Why is ᏌᏊ ᎢᏳᎾᎵᏍᏔᏅ ᏍᎦᏚᎩ the native name of the U.S.?

1.3k views Asked by At

When I use this code:

var ri = new RegionInfo("us");
var nativeName = ri.NativeName;   // ᏌᏊ ᎢᏳᎾᎵᏍᏔᏅ ᏍᎦᏚᎩ

why is nativeName then the string "ᏌᏊ ᎢᏳᎾᎵᏍᏔᏅ ᏍᎦᏚᎩ" (in Cherokee)?

If I change to new RegionInfo("US") (only difference, capital US), I get instead "United States".

I do know the preferred usage of RegionInfo is to give a specific culture info string such as:

new RegionInfo("en-US")
new RegionInfo("chr-Cher-US")

and so on, and that works. But why is Cherokee preferred over English only if I use lower-case us?


(Seen on Windows 10 (version 1803 "April 2018 Update"), .NET Framework 4.7.2.)


Update: This is not consistent, even on the same machine. For example I tried opening PowerShell very many times, each time pasting [System.Globalization.RegionInfo]'US' into it. It seems like for a long period, all instances of PowerShell are consistently giving the same result. But then after a while, the instances of PowerShell then give the opposite result. Here is a screenshot of two of the windows, one consistently having one NativeName, and the other one consistently having the opposite one. So there must be some non-deterministic determination going on (no difference in casing):

PowerShell windows

1

There are 1 answers

9
Gabriel Luci On

The first thing to note is that the constructor for RegionInfo finds the region by finding a culture used in that region. So it's looking for a language in that country, not just the country.

Reading through that source code, it seems like the difference in upper/lower case is because of how the lookups are done if no culture is specified with the region.
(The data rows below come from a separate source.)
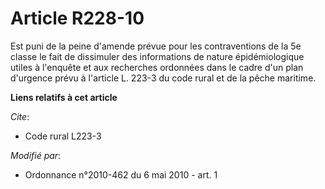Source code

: # Article R228-10

Est puni de la peine d'amende prévue pour les contraventions de la 5e classe le fait de dissimuler des informations de nature
épidémiologique utiles à l'enquête et aux recherches ordonnées dans le cadre d'un plan d'urgence prévu à l'article L. 223-3
du code rural et de la pêche maritime.

**Liens relatifs à cet article**

_Cite_:

  - Code rural L223-3

_Modifié par_:

  - Ordonnance n°2010-462 du 6 mai 2010 - art. 1
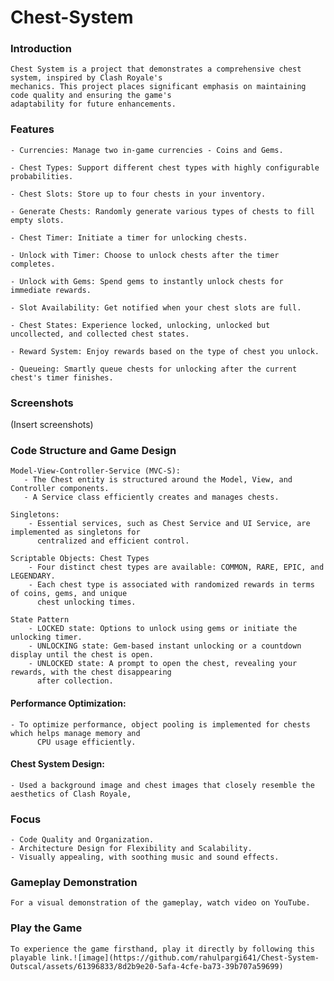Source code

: # Chest-System
 
### Introduction

    Chest System is a project that demonstrates a comprehensive chest system, inspired by Clash Royale's
    mechanics. This project places significant emphasis on maintaining code quality and ensuring the game's 
    adaptability for future enhancements.

### Features
    - Currencies: Manage two in-game currencies - Coins and Gems.
    
    - Chest Types: Support different chest types with highly configurable probabilities.
    
    - Chest Slots: Store up to four chests in your inventory.
    
    - Generate Chests: Randomly generate various types of chests to fill empty slots.
    
    - Chest Timer: Initiate a timer for unlocking chests.
    
    - Unlock with Timer: Choose to unlock chests after the timer completes.
    
    - Unlock with Gems: Spend gems to instantly unlock chests for immediate rewards.
    
    - Slot Availability: Get notified when your chest slots are full.
    
    - Chest States: Experience locked, unlocking, unlocked but uncollected, and collected chest states.
    
    - Reward System: Enjoy rewards based on the type of chest you unlock.
    
    - Queueing: Smartly queue chests for unlocking after the current chest's timer finishes.
    
### Screenshots

   (Insert screenshots)
  
### Code Structure and Game Design

    Model-View-Controller-Service (MVC-S):
       - The Chest entity is structured around the Model, View, and Controller components.
       - A Service class efficiently creates and manages chests.

    Singletons:
        - Essential services, such as Chest Service and UI Service, are implemented as singletons for 
          centralized and efficient control.

    Scriptable Objects: Chest Types
        - Four distinct chest types are available: COMMON, RARE, EPIC, and LEGENDARY.
        - Each chest type is associated with randomized rewards in terms of coins, gems, and unique 
          chest unlocking times.

    State Pattern
        - LOCKED state: Options to unlock using gems or initiate the unlocking timer.
        - UNLOCKING state: Gem-based instant unlocking or a countdown display until the chest is open.
        - UNLOCKED state: A prompt to open the chest, revealing your rewards, with the chest disappearing 
          after collection.
       
#### Performance Optimization:
    - To optimize performance, object pooling is implemented for chests which helps manage memory and 
          CPU usage efficiently.

#### Chest System Design:
    - Used a background image and chest images that closely resemble the aesthetics of Clash Royale,
    
### Focus
    - Code Quality and Organization.
    - Architecture Design for Flexibility and Scalability.
    - Visually appealing, with soothing music and sound effects. 

### Gameplay Demonstration
    For a visual demonstration of the gameplay, watch video on YouTube.

### Play the Game
    To experience the game firsthand, play it directly by following this playable link.![image](https://github.com/rahulpargi641/Chest-System-Outscal/assets/61396833/8d2b9e20-5afa-4cfe-ba73-39b707a59699)

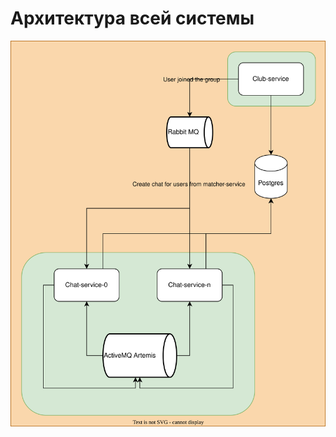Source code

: # Архитектура всей системы

![Whole_system_architecture_design.svg](doc/Whole_system_architecture_design.svg)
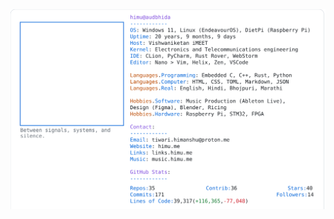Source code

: <a href="https://github.com/HimuCodes">
  <picture>
    <source media="(prefers-color-scheme: dark)" srcset="https://raw.githubusercontent.com/HimuCodes/HimuCodes/main/dark.svg?b=1761449955">
    <img alt="HimuCodes's GitHub Profile README" src="https://raw.githubusercontent.com/HimuCodes/HimuCodes/main/light.svg?b=1761449955">
  </picture>
</a>
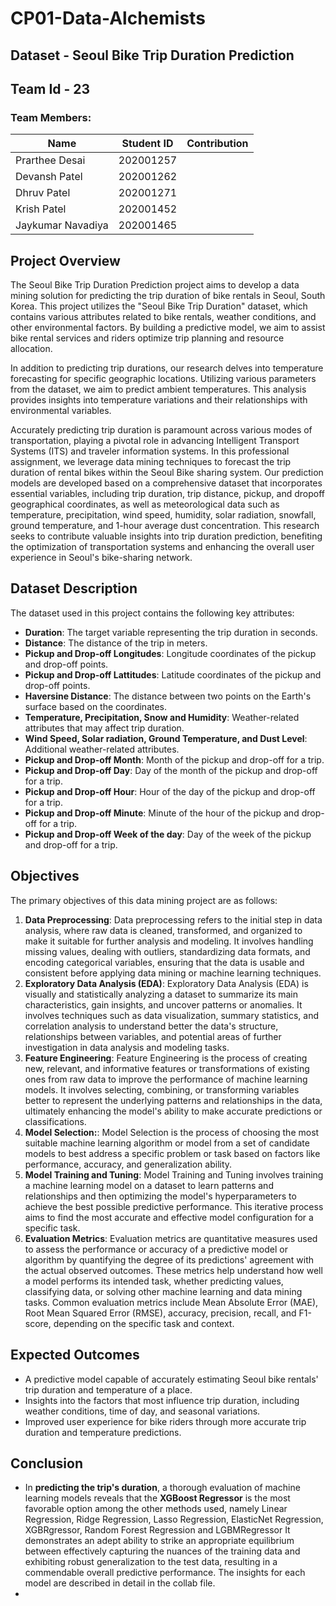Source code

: # CP01-Data-Alchemists
## Dataset - Seoul Bike Trip Duration Prediction
## Team Id - 23
### Team Members:
| Name              | Student ID   | Contribution |
| ----------------- | ------------ | ------------ |
| Prarthee Desai    | 202001257    |              |
| Devansh Patel     | 202001262    |              |
| Dhruv Patel       | 202001271    |              |
| Krish Patel       | 202001452    |              |
| Jaykumar Navadiya | 202001465    |              |


## Project Overview

The Seoul Bike Trip Duration Prediction project aims to develop a data mining solution for predicting the trip duration of bike rentals in Seoul, South Korea. This project utilizes the "Seoul Bike Trip Duration" dataset, which contains various attributes related to bike rentals, weather conditions, and other environmental factors. By building a predictive model, we aim to assist bike rental services and riders optimize trip planning and resource allocation. 

In addition to predicting trip durations, our research delves into temperature forecasting for specific geographic locations. Utilizing various parameters from the dataset, we aim to predict ambient temperatures. This analysis provides insights into temperature variations and their relationships with environmental variables.

Accurately predicting trip duration is paramount across various modes of transportation, playing a pivotal role in advancing Intelligent Transport Systems (ITS) and traveler information systems. In this professional assignment, we leverage data mining techniques to forecast the trip duration of rental bikes within the Seoul Bike sharing system. Our prediction models are developed based on a comprehensive dataset that incorporates essential variables, including trip duration, trip distance, pickup, and dropoff geographical coordinates, as well as meteorological data such as temperature, precipitation, wind speed, humidity, solar radiation, snowfall, ground temperature, and 1-hour average dust concentration. This research seeks to contribute valuable insights into trip duration prediction, benefiting the optimization of transportation systems and enhancing the overall user experience in Seoul's bike-sharing network.

## Dataset Description

The dataset used in this project contains the following key attributes:

- **Duration**: The target variable representing the trip duration in seconds.
- **Distance**: The distance of the trip in meters.
- **Pickup and Drop-off Longitudes**: Longitude coordinates of the pickup and drop-off points.
- **Pickup and Drop-off Lattitudes**: Latitude coordinates of the pickup and drop-off points.
- **Haversine Distance**: The distance between two points on the Earth's surface based on the coordinates.
- **Temperature, Precipitation, Snow and Humidity**: Weather-related attributes that may affect trip duration.
- **Wind Speed, Solar radiation, Ground Temperature, and Dust Level**: Additional weather-related attributes.
- **Pickup and Drop-off Month**: Month of the pickup and drop-off for a trip.
- **Pickup and Drop-off Day**:  Day of the month of the pickup and drop-off for a trip.
- **Pickup and Drop-off Hour**: Hour of the day of the pickup and drop-off for a trip.
- **Pickup and Drop-off Minute**: Minute of the hour of the pickup and drop-off for a trip.
- **Pickup and Drop-off Week of the day**: Day of the week of the pickup and drop-off for a trip.

## Objectives

The primary objectives of this data mining project are as follows:

1. **Data Preprocessing**: Data preprocessing refers to the initial step in data analysis, where raw data is cleaned, transformed, and organized to make it suitable for further analysis and modeling. It involves handling missing values, dealing with outliers, standardizing data formats, and encoding categorical variables, ensuring that the data is usable and consistent before applying data mining or machine learning techniques.
2. **Exploratory Data Analysis (EDA)**: Exploratory Data Analysis (EDA) is visually and statistically analyzing a dataset to summarize its main characteristics, gain insights, and uncover patterns or anomalies. It involves techniques such as data visualization, summary statistics, and correlation analysis to understand better the data's structure, relationships between variables, and potential areas of further investigation in data analysis and modeling tasks.
3. **Feature Engineering**: Feature Engineering is the process of creating new, relevant, and informative features or transformations of existing ones from raw data to improve the performance of machine learning models. It involves selecting, combining, or transforming variables better to represent the underlying patterns and relationships in the data, ultimately enhancing the model's ability to make accurate predictions or classifications.
4. **Model Selection:**: Model Selection is the process of choosing the most suitable machine learning algorithm or model from a set of candidate models to best address a specific problem or task based on factors like performance, accuracy, and generalization ability.
5. **Model Training and Tuning**: Model Training and Tuning involves training a machine learning model on a dataset to learn patterns and relationships and then optimizing the model's hyperparameters to achieve the best possible predictive performance. This iterative process aims to find the most accurate and effective model configuration for a specific task.
6. **Evaluation Metrics**: Evaluation metrics are quantitative measures used to assess the performance or accuracy of a predictive model or algorithm by quantifying the degree of its predictions' agreement with the actual observed outcomes. These metrics help understand how well a model performs its intended task, whether predicting values, classifying data, or solving other machine learning and data mining tasks. Common evaluation metrics include Mean Absolute Error (MAE), Root Mean Squared Error (RMSE), accuracy, precision, recall, and F1-score, depending on the specific task and context.

## Expected Outcomes
 - A predictive model capable of accurately estimating Seoul bike rentals' trip duration and temperature of a place.
 - Insights into the factors that most influence trip duration, including weather conditions, time of day, and seasonal variations.
 - Improved user experience for bike riders through more accurate trip duration and temperature predictions.

## Conclusion
- In **predicting the trip's duration**, a thorough evaluation of machine learning models reveals that the **XGBoost Regressor** is the most favorable option among the other methods used, namely Linear Regression, Ridge Regression, Lasso Regression, ElasticNet Regression, XGBRgressor, Random Forest Regression and LGBMRegressor It demonstrates an adept ability to strike an appropriate equilibrium between effectively capturing the nuances of the training data and exhibiting robust generalization to the test data, resulting in a commendable overall predictive performance. The insights for each model are described in detail in the collab file.
- 
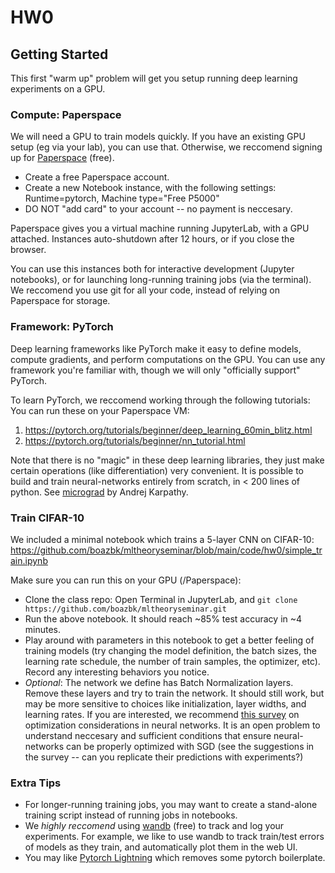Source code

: # HW0

## Getting Started
This first "warm up" problem will get you setup running deep learning experiments on a GPU.

### Compute: Paperspace
We will need a GPU to train models quickly.
If you have an existing GPU setup (eg via your lab), you can use that.
Otherwise, we reccomend signing up for [Paperspace](https://gradient.paperspace.com/free-gpu) (free).

- Create a free Paperspace account.
- Create a new Notebook instance, with the following settings: Runtime=pytorch, Machine type="Free P5000"
- DO NOT "add card" to your account -- no payment is neccesary.

Paperspace gives you a virtual machine running JupyterLab, with a GPU attached.
Instances auto-shutdown after 12 hours, or if you close the browser.

You can use this instances both for interactive development (Jupyter notebooks), or for launching long-running training jobs (via the terminal).
We reccomend you use git for all your code, instead of relying on Paperspace for storage.

### Framework: PyTorch
Deep learning frameworks like PyTorch make it easy to define models,
compute gradients, and perform computations on the GPU.
You can use any framework you're familiar with, though we will only "officially support" PyTorch.

To learn PyTorch, we reccomend working through the following tutorials:
You can run these on your Paperspace VM:
1. https://pytorch.org/tutorials/beginner/deep_learning_60min_blitz.html
2. https://pytorch.org/tutorials/beginner/nn_tutorial.html

Note that there is no "magic" in these deep learning libraries, they just make certain operations (like differentiation) very convenient.
It is possible to build and train neural-networks entirely from scratch, in < 200 lines of python. See [micrograd](https://github.com/karpathy/micrograd) by Andrej Karpathy.


### Train CIFAR-10
We included a minimal notebook which trains a 5-layer CNN on CIFAR-10:
https://github.com/boazbk/mltheoryseminar/blob/main/code/hw0/simple_train.ipynb

Make sure you can run this on your GPU (/Paperspace):
- Clone the class repo: Open Terminal in JupyterLab, and `git clone https://github.com/boazbk/mltheoryseminar.git`
- Run the above notebook. It should reach ~85% test accuracy in ~4 minutes.
- Play around with parameters in this notebook to get a better feeling of training models (try changing the model definition, the batch sizes, the learning rate schedule, the number of train samples, the optimizer, etc). Record any interesting behaviors you notice.
- *Optional*: The network we define has Batch Normalization layers. Remove these layers and try to train the network. It should still work, but may be more sensitive to choices like initialization, layer widths, and learning rates. If you are interested, we recommend [this survey](https://arxiv.org/abs/1912.08957) on optimization considerations in neural networks.
It is an open problem to understand neccesary and sufficient conditions that ensure neural-networks can be properly optimized with SGD (see the suggestions in the survey -- can you replicate their predictions with experiments?)

### Extra Tips
- For longer-running training jobs, you may want to create a
stand-alone training script instead of running jobs in notebooks.
- We *highly reccomend* using [wandb](http://wandb.ai) (free) to track and log your experiments. For example, we like to use wandb to track train/test errors of models as they train, and automatically plot them in the web UI.
- You may like [Pytorch Lightning](https://www.pytorchlightning.ai/) which removes some pytorch boilerplate.
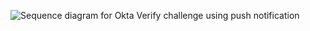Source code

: <div class="common-image-format">

![Sequence diagram for Okta Verify challenge using push notification](/img/authenticators/dotnet-authenticators-okta-verify-challenge-with-push.png)

</div>
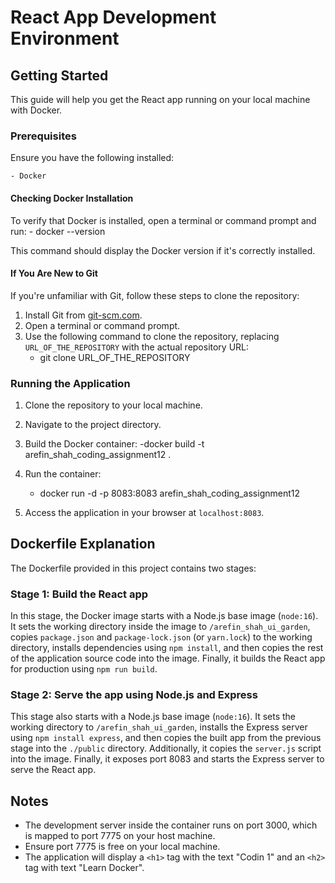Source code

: # React App Development Environment

## Getting Started

This guide will help you get the React app running on your local machine with Docker.

### Prerequisites

Ensure you have the following installed:

    - Docker

#### Checking Docker Installation

To verify that Docker is installed, open a terminal or command prompt and run: - docker --version

This command should display the Docker version if it's correctly installed.

#### If You Are New to Git

If you're unfamiliar with Git, follow these steps to clone the repository:

1. Install Git from [git-scm.com](https://git-scm.com/).
2. Open a terminal or command prompt.
3. Use the following command to clone the repository, replacing `URL_OF_THE_REPOSITORY` with the actual repository URL:
   - git clone URL_OF_THE_REPOSITORY

### Running the Application

1. Clone the repository to your local machine.
2. Navigate to the project directory.
3. Build the Docker container:
   -docker build -t arefin_shah_coding_assignment12 .

4. Run the container:

   - docker run -d -p 8083:8083 arefin_shah_coding_assignment12

5. Access the application in your browser at `localhost:8083`.

## Dockerfile Explanation

The Dockerfile provided in this project contains two stages:

### Stage 1: Build the React app

In this stage, the Docker image starts with a Node.js base image (`node:16`). It sets the working directory inside the image to `/arefin_shah_ui_garden`, copies `package.json` and `package-lock.json` (or `yarn.lock`) to the working directory, installs dependencies using `npm install`, and then copies the rest of the application source code into the image. Finally, it builds the React app for production using `npm run build`.

### Stage 2: Serve the app using Node.js and Express

This stage also starts with a Node.js base image (`node:16`). It sets the working directory to `/arefin_shah_ui_garden`, installs the Express server using `npm install express`, and then copies the built app from the previous stage into the `./public` directory. Additionally, it copies the `server.js` script into the image. Finally, it exposes port 8083 and starts the Express server to serve the React app.

## Notes

- The development server inside the container runs on port 3000, which is mapped to port 7775 on your host machine.
- Ensure port 7775 is free on your local machine.
- The application will display a `<h1>` tag with the text "Codin 1" and an `<h2>` tag with text "Learn Docker".

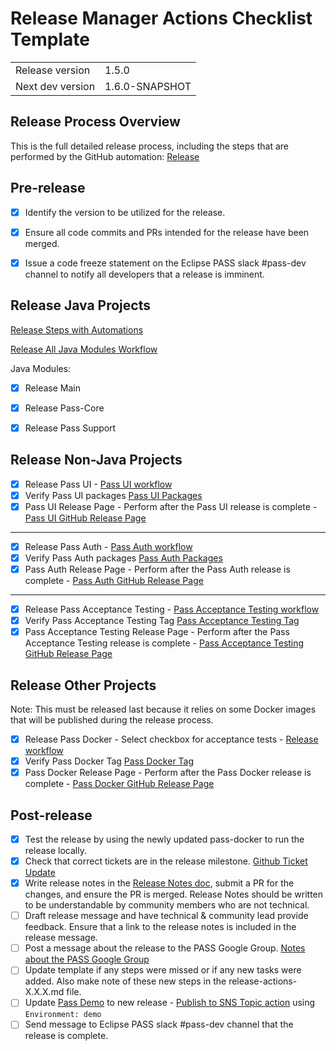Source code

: # Release Manager Actions Checklist Template

|  |              |
| --- |--------------|
| Release version | 1.5.0        |
| Next dev version | 1.6.0-SNAPSHOT |

## Release Process Overview
This is the full detailed release process, including the steps that are performed by the GitHub automation: [Release](../dev/release.md)

## Pre-release

- [X] Identify the version to be utilized for the release.
- [X] Ensure all code commits and PRs intended for the release have been merged.
- [X] Issue a code freeze statement on the Eclipse PASS slack #pass-dev channel to notify all developers that a release is imminent.


## Release Java Projects
[Release Steps with Automations](../dev/release-steps-with-automations.md)

[Release All Java Modules Workflow](https://github.com/eclipse-pass/main/actions/workflows/pass-java-release.yml)

Java Modules:
- [X] Release Main
- [X] Release Pass-Core
- [X] Release Pass Support


## Release Non-Java Projects

- [X] Release Pass UI - [Pass UI workflow](https://github.com/eclipse-pass/pass-ui/actions/workflows/release.yml)
- [X] Verify Pass UI packages [Pass UI Packages](https://github.com/eclipse-pass/pass-ui/pkgs/container/pass-ui)
- [X] Pass UI Release Page - Perform after the Pass UI release is complete - [Pass UI GitHub Release Page](https://github.com/eclipse-pass/pass-ui/releases)

 ---
 
- [X] Release Pass Auth - [Pass Auth workflow](https://github.com/eclipse-pass/pass-auth/actions/workflows/release.yml)
- [X] Verify Pass Auth packages [Pass Auth Packages](https://github.com/eclipse-pass/pass-auth/pkgs/container/pass-auth)
- [X] Pass Auth Release Page - Perform after the Pass Auth release is complete - [Pass Auth GitHub Release Page](https://github.com/eclipse-pass/pass-auth/releases)

 ---
 
- [X] Release Pass Acceptance Testing - [Pass Acceptance Testing workflow](https://github.com/eclipse-pass/pass-acceptance-testing/actions/workflows/release.yml)
- [X] Verify Pass Acceptance Testing Tag [Pass Acceptance Testing Tag](https://github.com/eclipse-pass/pass-acceptance-testing/tags)
- [X] Pass Acceptance Testing Release Page - Perform after the Pass Acceptance Testing release is complete - [Pass Acceptance Testing GitHub Release Page](https://github.com/eclipse-pass/pass-acceptance-testing/releases)

## Release Other Projects
Note: This must be released last because it relies on some Docker images that will be published during the release process.

- [X] Release Pass Docker - Select checkbox for acceptance tests - [Release workflow](https://github.com/eclipse-pass/pass-docker/actions/workflows/release.yml)
- [X] Verify Pass Docker Tag [Pass Docker Tag](https://github.com/eclipse-pass/pass-docker/tags)
- [X] Pass Docker Release Page - Perform after the Pass Docker release is complete - [Pass Docker GitHub Release Page](https://github.com/eclipse-pass/pass-docker/releases)

## Post-release

- [X] Test the release by using the newly updated pass-docker to run the release locally.
- [X] Check that correct tickets are in the release milestone. [Github Ticket Update](../dev/release.md#update-release-notes)
- [X] Write release notes in the [Release Notes doc](../release-notes.md), submit a PR for the changes, and ensure the PR is merged. Release Notes should be written to be understandable by community members who are not technical.
- [ ] Draft release message and have technical & community lead provide feedback. Ensure that a link to the release notes is included in the release message.
- [ ] Post a message about the release to the PASS Google Group.  [Notes about the PASS Google Group](../dev/release.md#process)
- [ ] Update template if any steps were missed or if any new tasks were added. Also make note of these new steps in the release-actions-X.X.X.md file.
- [ ] Update [Pass Demo](https://demo.eclipse-pass.org) to new release - [Publish to SNS Topic action](https://github.com/eclipse-pass/main/actions/workflows/deployToAWS.yml) using `Environment: demo`
- [ ] Send message to Eclipse PASS slack #pass-dev channel that the release is complete.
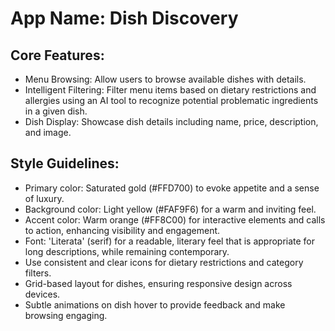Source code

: # **App Name**: Dish Discovery

## Core Features:

- Menu Browsing: Allow users to browse available dishes with details.
- Intelligent Filtering: Filter menu items based on dietary restrictions and allergies using an AI tool to recognize potential problematic ingredients in a given dish.
- Dish Display: Showcase dish details including name, price, description, and image.

## Style Guidelines:

- Primary color: Saturated gold (#FFD700) to evoke appetite and a sense of luxury.
- Background color: Light yellow (#FAF9F6) for a warm and inviting feel.
- Accent color: Warm orange (#FF8C00) for interactive elements and calls to action, enhancing visibility and engagement.
- Font: 'Literata' (serif) for a readable, literary feel that is appropriate for long descriptions, while remaining contemporary.
- Use consistent and clear icons for dietary restrictions and category filters.
- Grid-based layout for dishes, ensuring responsive design across devices.
- Subtle animations on dish hover to provide feedback and make browsing engaging.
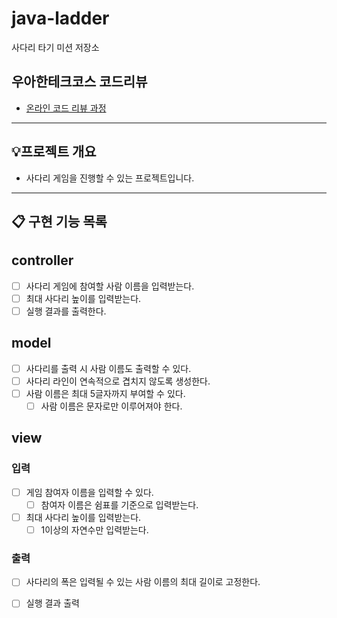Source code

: # java-ladder

사다리 타기 미션 저장소

## 우아한테크코스 코드리뷰

- [온라인 코드 리뷰 과정](https://github.com/woowacourse/woowacourse-docs/blob/master/maincourse/README.md)


---

## 💡프로젝트 개요
- 사다리 게임을 진행할 수 있는 프로젝트입니다.
---


## 📋 구현 기능 목록

## controller
- [ ] 사다리 게임에 참여할 사람 이름을 입력받는다.
- [ ] 최대 사다리 높이를 입력받는다.
- [ ] 실행 결과를 출력한다.

## model
- [ ] 사다리를 출력 시 사람 이름도 출력할 수 있다.
- [ ] 사다리 라인이 연속적으로 겹치지 않도록 생성한다.
- [ ] 사람 이름은 최대 5글자까지 부여할 수 있다.
  - [ ] 사람 이름은 문자로만 이루어져야 한다.

## view
### 입력
- [ ] 게임 참여자 이름을 입력할 수 있다.
  - [ ] 참여자 이름은 쉼표를 기준으로 입력받는다.
- [ ] 최대 사다리 높이를 입력받는다.
  - [ ] 1이상의 자연수만 입력받는다.

### 출력
- [ ] 사다리의 폭은 입력될 수 있는 사람 이름의 최대 길이로 고정한다.
- [ ] 실행 결과 출력




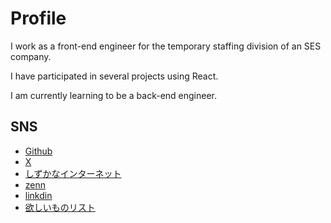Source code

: # Profile

I work as a front-end engineer for the temporary staffing division of an SES company.

I have participated in several projects using React.

I am currently learning to be a back-end engineer.

## SNS

- [Github](https://github.com/gtn-74)
- [X](https://x.com/gtn_74)
- [しずかなインターネット](https://sizu.me/gtn_74)
- [zenn](https://zenn.dev/gtn74)
- [linkdin](https://www.linkedin.com/in/ryosuke-ogitani-1b822327b/)
- [欲しいものリスト](https://www.amazon.jp/hz/wishlist/ls/2VR5DDGFRQH9E?ref_=wl_share)
<!-- - [note](https://note.com/gtnr74) -->
<!-- - [Speaker Deck](https://speakerdeck.com/gtn74) -->
<!-- - [connpass](https://connpass.com/user/gtn_74/) -->
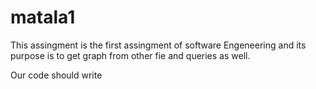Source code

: # matala1

This assingment is the first assingment of software Engeneering and its purpose is to get graph
from other fie and queries as well. 

Our code should write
For example, it tries a couple things first, but then it will try to look in a static list of regions. But because it's using Dictionary.ContainsKey, it's a case-sensitive search. So if you specify "US", it will find it, but not "us".

Later, it searches through all the cultures (from CultureInfo.GetCultures(CultureTypes.SpecificCultures)) for the region you gave, but it does so in a case-insensitive way.

I can't confirm since I can't step through that code, but my guess is that, because it's going through the list in order, it will get to chr-Cher-US before it gets to en-US.

Why is it not consistent?

One of the comments said that LinqPad finds Cherokee even when using upper case. I don't know why this is. I was able to replicate that, but I also found that in Visual Studio, it's English when using "US" and Cherokee when using "us", like you describe. But I did find that if I turn on "Use experimental Roslyn assemblies" in LinqPad, then it returns English for both "US" and "us". So maybe it has something to do with the exact runtime version targetted, I can't say for sure.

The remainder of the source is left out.